Data extracts Start Marker

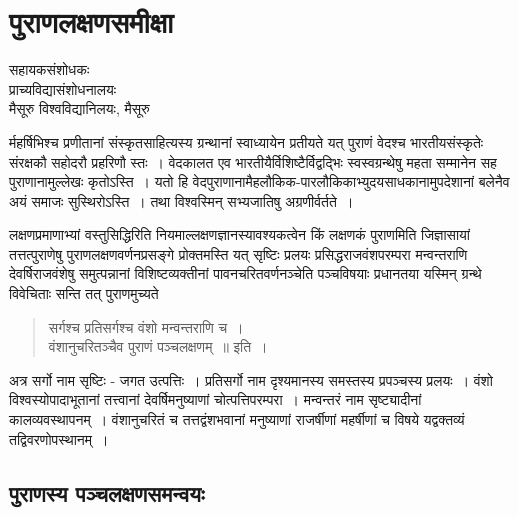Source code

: {\fontsize{15}{17}\selectfont
\presetvalues
\chapter{पुराणलक्षणसमीक्षा}

\begin{center}
\smallskip

सहायकसंशोधकः\\
प्राच्यविद्यासंशोधनालयः\\
मैसूरु विश्वविद्यानिलयः, मैसूरु
\addrule
\end{center}

र्महर्षिभिश्च प्रणीतानां संस्कृतसाहित्यस्य ग्रन्थानां स्वाध्यायेन प्रतीयते यत् पुराणं वेदश्च भारतीयसंस्कृतेः संरक्षकौ सहोदरौ प्रहरिणौ स्तः~। वेदकालत एव भारतीयैर्विशिष्टैर्विद्वद्भिः स्वस्वग्रन्थेषु महता सम्मानेन सह पुराणानामुल्लेखः कृतोऽस्ति~। यतो हि वेदपुराणानामैहलौकिक-पारलौकिकाभ्युदयसाधकानामुपदेशानां बलेनैव अयं समाजः सुस्थिरोऽस्ति~। तथा विश्वस्मिन् सभ्यजातिषु अग्रणीर्वर्तते~। 

लक्षणप्रमाणाभ्यां वस्तुसिद्धिरिति नियमाल्लक्षणज्ञानस्यावश्यकत्वेन किं लक्षणकं पुराणमिति जिज्ञासायां तत्तत्पुराणेषु पुराणलक्षणवर्णनप्रसङ्गे प्रोक्तमस्ति यत् सृष्टिः प्रलयः प्रसिद्धराजवंशपरम्परा मन्वन्तराणि देवर्षिराजवंशेषु समुत्पन्नानां विशिष्टव्यक्तीनां पावनचरितवर्णनञ्चेति पञ्चविषयाः प्रधानतया यस्मिन् ग्रन्थे विवेचिताः सन्ति तत् पुराणमुच्यते 
\begin{verse}
सर्गश्च प्रतिसर्गश्च वंशो मन्वन्तराणि च~। \\
वंशानुचरितञ्चैव पुराणं पञ्चलक्षणम्~॥ इति~। 
\end{verse}
अत्र सर्गो नाम सृष्टिः - जगत उत्पत्तिः~। प्रतिसर्गो नाम दृश्यमानस्य समस्तस्य प्रपञ्चस्य प्रलयः~। वंशो विश्वस्योपादाभूतानां तत्त्वानां देवर्षिमनुष्याणां चोत्पत्तिपरम्परा~। मन्वन्तरं नाम सृष्ट्यादीनां कालव्यवस्थापनम्~। वंशानुचरितं च तत्तद्वंशभवानां मनुष्याणां राजर्षीणां महर्षीणां च विषये यद्वक्तव्यं तद्विवरणोपस्थानम्~। 

\section*{पुराणस्य पञ्चलक्षणसमन्वयः}

}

Data extracts End Marker

* _Problem_: Extract the text of all the records above verbatim, excluding pictures.

* _Response for this exercise_:
Source code

: {\fontsize{15}{17}\selectfont
\presetvalues
\chapter{पुराणलक्षणसमीक्षा}

\begin{center}
\smallskip

सहायकसंशोधकः\\
प्राच्यविद्यासंशोधनालयः\\
मैसूरु विश्वविद्यानिलयः, मैसूरु
\addrule
\end{center}

र्महर्षिभिश्च प्रणीतानां संस्कृतसाहित्यस्य ग्रन्थानां स्वाध्यायेन प्रतीयते यत् पुराणं वेदश्च भारतीयसंस्कृतेः संरक्षकौ सहोदरौ प्रहरिणौ स्तः~। वेदकालत एव भारतीयैर्विशिष्टैर्विद्वद्भिः स्वस्वग्रन्थेषु महता सम्मानेन सह पुराणानामुल्लेखः कृतोऽस्ति~। यतो हि वेदपुराणानामैहलौकिक-पारलौकिकाभ्युदयसाधकानामुपदेशानां बलेनैव अयं समाजः सुस्थिरोऽस्ति~। तथा विश्वस्मिन् सभ्यजातिषु अग्रणीर्वर्तते~। 

लक्षणप्रमाणाभ्यां वस्तुसिद्धिरिति नियमाल्लक्षणज्ञानस्यावश्यकत्वेन किं लक्षणकं पुराणमिति जिज्ञासायां तत्तत्पुराणेषु पुराणलक्षणवर्णनप्रसङ्गे प्रोक्तमस्ति यत् सृष्टिः प्रलयः प्रसिद्धराजवंशपरम्परा मन्वन्तराणि देवर्षिराजवंशेषु समुत्पन्नानां विशिष्टव्यक्तीनां पावनचरितवर्णनञ्चेति पञ्चविषयाः प्रधानतया यस्मिन् ग्रन्थे विवेचिताः सन्ति तत् पुराणमुच्यते 
\begin{verse}
सर्गश्च प्रतिसर्गश्च वंशो मन्वन्तराणि च~। \\
वंशानुचरितञ्चैव पुराणं पञ्चलक्षणम्~॥ इति~। 
\end{verse}
अत्र सर्गो नाम सृष्टिः - जगत उत्पत्तिः~। प्रतिसर्गो नाम दृश्यमानस्य समस्तस्य प्रपञ्चस्य प्रलयः~। वंशो विश्वस्योपादाभूतानां तत्त्वानां देवर्षिमनुष्याणां चोत्पत्तिपरम्परा~। मन्वन्तरं नाम सृष्ट्यादीनां कालव्यवस्थापनम्~। वंशानुचरितं च तत्तद्वंशभवानां मनुष्याणां राजर्षीणां महर्षीणां च विषये यद्वक्तव्यं तद्विवरणोपस्थानम्~। 

\section*{पुराणस्य पञ्चलक्षणसमन्वयः}

}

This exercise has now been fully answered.